Morality is connected to a system of rules designed to optimize a group of humans. Morality is not designed to optimize the ego or the individual. When optimization is geared to individuals, it is better defined as relative morality.
Thou shall not steal , if applied to everyone in a group, can allow the members of that group to become more optimized. There will be little need to waste time worrying about being robbed and there will be little need to waste resources on various defensive measures. We all are better off by agreeing to this. All ten commandments add this way.
The thief may not feel the same benefit, by not being able to steal. So he/she may chose to use relative morality to justify stealing, so this ego can feel full. Not all relative morality is bad, but most of the evils of the world are justified this way.

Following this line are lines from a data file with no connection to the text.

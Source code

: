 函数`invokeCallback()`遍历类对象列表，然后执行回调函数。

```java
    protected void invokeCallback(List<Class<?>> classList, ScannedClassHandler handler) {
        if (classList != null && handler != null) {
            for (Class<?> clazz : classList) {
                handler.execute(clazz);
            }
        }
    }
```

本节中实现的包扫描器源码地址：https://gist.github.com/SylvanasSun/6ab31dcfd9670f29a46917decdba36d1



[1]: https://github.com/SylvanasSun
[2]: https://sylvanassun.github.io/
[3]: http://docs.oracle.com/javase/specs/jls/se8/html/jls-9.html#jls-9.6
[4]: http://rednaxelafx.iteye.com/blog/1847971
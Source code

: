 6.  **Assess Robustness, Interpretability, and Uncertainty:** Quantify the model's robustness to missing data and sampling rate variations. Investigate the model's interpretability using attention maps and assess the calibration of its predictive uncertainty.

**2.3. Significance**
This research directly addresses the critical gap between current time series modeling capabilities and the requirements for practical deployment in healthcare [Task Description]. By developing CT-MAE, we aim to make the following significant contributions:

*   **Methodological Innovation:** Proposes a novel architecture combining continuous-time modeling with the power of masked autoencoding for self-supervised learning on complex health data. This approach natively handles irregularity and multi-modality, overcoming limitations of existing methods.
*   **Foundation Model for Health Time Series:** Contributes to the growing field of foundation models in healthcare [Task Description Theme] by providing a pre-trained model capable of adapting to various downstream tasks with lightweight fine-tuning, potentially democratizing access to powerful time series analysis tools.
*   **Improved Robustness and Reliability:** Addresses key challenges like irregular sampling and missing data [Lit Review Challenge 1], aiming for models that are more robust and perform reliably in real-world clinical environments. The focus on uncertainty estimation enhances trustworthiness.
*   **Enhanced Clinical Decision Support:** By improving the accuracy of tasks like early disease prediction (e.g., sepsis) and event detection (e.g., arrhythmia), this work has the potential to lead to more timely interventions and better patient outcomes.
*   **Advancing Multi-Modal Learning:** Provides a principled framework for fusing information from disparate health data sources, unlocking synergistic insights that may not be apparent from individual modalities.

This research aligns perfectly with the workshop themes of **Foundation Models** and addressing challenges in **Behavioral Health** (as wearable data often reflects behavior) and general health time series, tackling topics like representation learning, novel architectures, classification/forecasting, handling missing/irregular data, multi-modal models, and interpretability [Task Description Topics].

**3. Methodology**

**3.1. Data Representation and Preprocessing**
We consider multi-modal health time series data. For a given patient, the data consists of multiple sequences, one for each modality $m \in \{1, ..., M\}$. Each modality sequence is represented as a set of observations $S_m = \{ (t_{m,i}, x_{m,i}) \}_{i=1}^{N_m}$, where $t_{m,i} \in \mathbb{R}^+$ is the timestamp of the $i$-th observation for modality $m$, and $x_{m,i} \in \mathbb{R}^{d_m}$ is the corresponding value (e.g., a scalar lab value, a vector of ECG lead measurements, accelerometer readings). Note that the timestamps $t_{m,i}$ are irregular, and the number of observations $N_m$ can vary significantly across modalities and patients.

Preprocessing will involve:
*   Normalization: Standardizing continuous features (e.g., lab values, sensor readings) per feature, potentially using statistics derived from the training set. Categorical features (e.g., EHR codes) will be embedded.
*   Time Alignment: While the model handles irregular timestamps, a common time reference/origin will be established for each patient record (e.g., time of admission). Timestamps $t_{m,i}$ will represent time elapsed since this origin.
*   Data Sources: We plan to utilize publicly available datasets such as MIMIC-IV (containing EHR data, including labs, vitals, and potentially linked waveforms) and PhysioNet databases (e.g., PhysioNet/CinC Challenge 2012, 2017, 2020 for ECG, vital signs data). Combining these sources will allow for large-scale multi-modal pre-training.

The reason morality was designed with the team in mind is because the team can become more than the sum of its parts. A box of auto parts is not as useful as all the same parts assembled into a working automobile. It is the sam parts, but in a more optimized arrangement. They can't be going their own way and still work as an automobile.
But since the team is composed of individuals, with different parts and goals, some team members may choose relative morality, so they can become optimized. If we go back to the box of auto parts, before it is assembled, and the radiator decides it wants to become beefier. This may sound useful bit now it may not fit in the final assembly, thereby adversely impacting the final assembled team; automobile leaks and the hood will not shut.
However, if the team does become more than the sum of its parts, then all the parts get an upgrade. In other words, if you work and sacrifice the ego to became part of a champion team, even as substitute on the bench, you will always be a champion.